Le Premier Ministre du Burundi, Nestor Ntahontuye, a affirmé avec clarté et ambition la vision du gouvernement burundais lors de la retraite stratégique de quatre jours du groupe de la Banque mondiale (AECC2 CMU), organisée à Rumonge le jeudi 02 octobre 2025. Réunissant des représentants de quatre pays d’Afrique de l’Est et Centrale tels que la République Démocratique du Congo, l’Angola, São Tomé-et-Principe et le Burundi. Cette rencontre de haut niveau marque un tournant important pour le pays.
Dans son discours inaugural, Nestor Ntahontuye a dressé un état des lieux, exposant à la fois les défis structurels auxquels le Burundi fait face, et les opportunités qu’il peut saisir pour amorcer un développement durable et inclusif. Il a souligné le rôle déterminant du partenariat historique avec la Banque mondiale, catalyseur de nombreux progrès accomplis ces dernières années dans divers secteurs clés.
Une vision claire : vers un Burundi émergent à l'horizon 2040
Le chef du gouvernement a réaffirmé l’ambition nationale : faire du Burundi un pays émergent à l’horizon 2040, puis développé en 2060. Cette trajectoire repose sur une vision claire : bâtir une nation prospère, moderne, inclusive et résiliente. Pour concrétiser cette transformation, Ntahontuye a plaidé pour une mobilisation conjointe des ressources nationales et des partenariats internationaux stratégiques, soulignant la complémentarité entre efforts internes et soutien extérieur.
Des projets concrets pour un avenir durable
Parmi les initiatives phares présentées figurent :
- L’autonomisation des jeunes et des femmes, via la mise en œuvre de programmes de soutien ciblés et de mécanismes de financement innovants (banques de jeunes et de femmes).
- La création du Centre professionnel national de Rusi, un levier pour la formation technique et professionnelle.
- Le développement des infrastructures stratégiques, notamment dans les domaines du transport ferroviaire, de la numérisation, de l’énergie et du tourisme.
Ces projets s’inscrivent dans une dynamique de transformation structurelle, visant à créer les bases d’un développement soutenu, fondé sur la compétence, l’innovation et la connectivité.
Le Directeur pays de la Banque mondiale pour la région Afrique de l’Est, Albert G. Zeufack, a salué l’engagement du gouvernement burundais et a rappelé l’importance d’accélérer la mise en œuvre des projets dans des secteurs à fort potentiel, tels que l’exploitation minière, le numérique, l’électricité et le tourisme. Il a également mis l’accent sur l’impératif d'efficacité et de résultats tangibles.

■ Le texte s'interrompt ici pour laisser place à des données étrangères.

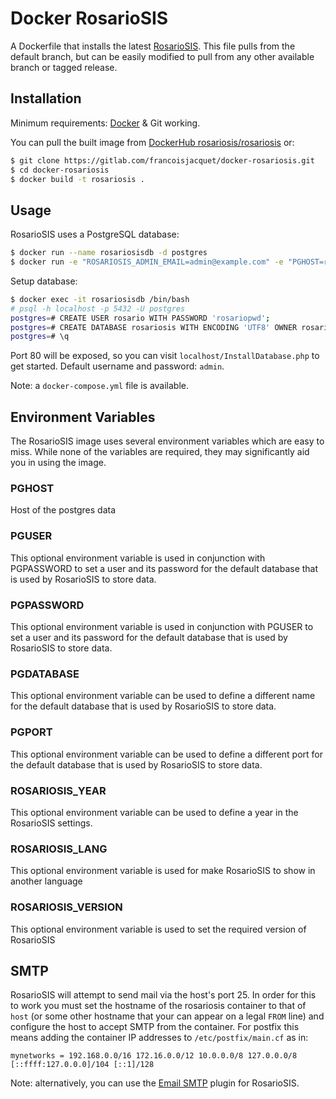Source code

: Docker RosarioSIS
=================

A Dockerfile that installs the latest [RosarioSIS](https://www.rosariosis.org/). This file pulls from the default branch, but can be easily modified to pull from any other available branch or tagged release.

## Installation

Minimum requirements: [Docker](https://www.docker.com/) & Git working.

You can pull the built image from [DockerHub rosariosis/rosariosis](https://hub.docker.com/r/rosariosis/rosariosis) or:

```bash
$ git clone https://gitlab.com/francoisjacquet/docker-rosariosis.git
$ cd docker-rosariosis
$ docker build -t rosariosis .
```

## Usage

RosarioSIS uses a PostgreSQL database:

```bash
$ docker run --name rosariosisdb -d postgres
$ docker run -e "ROSARIOSIS_ADMIN_EMAIL=admin@example.com" -e "PGHOST=rosariosisdb" -h `hostname -f` -d -p 80:80 --name rosariosis --link rosariosisdb:rosariosisdb rosariosis
```

Setup database:
```bash
$ docker exec -it rosariosisdb /bin/bash
# psql -h localhost -p 5432 -U postgres
postgres=# CREATE USER rosario WITH PASSWORD 'rosariopwd';
postgres=# CREATE DATABASE rosariosis WITH ENCODING 'UTF8' OWNER rosario;
postgres=# \q
```

Port 80 will be exposed, so you can visit `localhost/InstallDatabase.php` to get started. Default username and password: `admin`.

Note: a `docker-compose.yml` file is available.

## Environment Variables

The RosarioSIS image uses several environment variables which are easy to miss. While none of the variables are required, they may significantly aid you in using the image.

### PGHOST

Host of the postgres data

### PGUSER

This optional environment variable is used in conjunction with PGPASSWORD to set a user and its password for the default database that is used by RosarioSIS to store data.

### PGPASSWORD

This optional environment variable is used in conjunction with PGUSER to set a user and its password for the default database that is used by RosarioSIS to store data.

### PGDATABASE

This optional environment variable can be used to define a different name for the default database that is used by RosarioSIS to store data.

### PGPORT

This optional environment variable can be used to define a different port for the default database that is used by RosarioSIS to store data.

### ROSARIOSIS_YEAR

This optional environment variable can be used to define a year in the RosarioSIS settings.

### ROSARIOSIS_LANG

This optional environment variable is used for make RosarioSIS to show in another language

### ROSARIOSIS_VERSION

This optional environment variable is used to set the required version of RosarioSIS


## SMTP

RosarioSIS will attempt to send mail via the host's port 25. In order for this to work you must set the hostname of the rosariosis container to that of `host` (or some other hostname that your can appear on a legal `FROM` line) and configure the host to accept SMTP from the container. For postfix this means adding the container IP addresses to `/etc/postfix/main.cf` as in:

```
mynetworks = 192.168.0.0/16 172.16.0.0/12 10.0.0.0/8 127.0.0.0/8 [::ffff:127.0.0.0]/104 [::1]/128
```

Note: alternatively, you can use the [Email SMTP](https://www.rosariosis.org/email-smtp-plugin/) plugin for RosarioSIS.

De son côté, Jean Pascal N. Nganou, coordonnateur des programmes pour la Croissance équitable et les institutions, a insisté sur la nécessité pour le Burundi de capitaliser sur les nombreuses opportunités qui s’offrent à lui, en particulier en matière d’infrastructures de transport et de facilitation logistique, condition essentielle pour améliorer l’environnement des affaires et l’intégration régionale.
Une retraite stratégique pour dessiner les contours de l’avenir
Cette retraite de quatre jours constitue une plateforme de dialogue stratégique entre les partenaires techniques et financiers. Elle vise à identifier les défis majeurs, à mettre en lumière le potentiel inexploité du Burundi, et à formuler des solutions innovantes pour impulser le développement dans les secteurs prioritaires.
Sous l’impulsion de Nestor Ntahontuye, le Burundi semble engagé dans une nouvelle ère de gouvernance proactive et de vision. En s’appuyant sur une coopération renforcée avec la Banque mondiale et en misant sur l’innovation, l’inclusion et la résilience, le pays se positionne résolument sur la voie d’un développement durable et transformateur.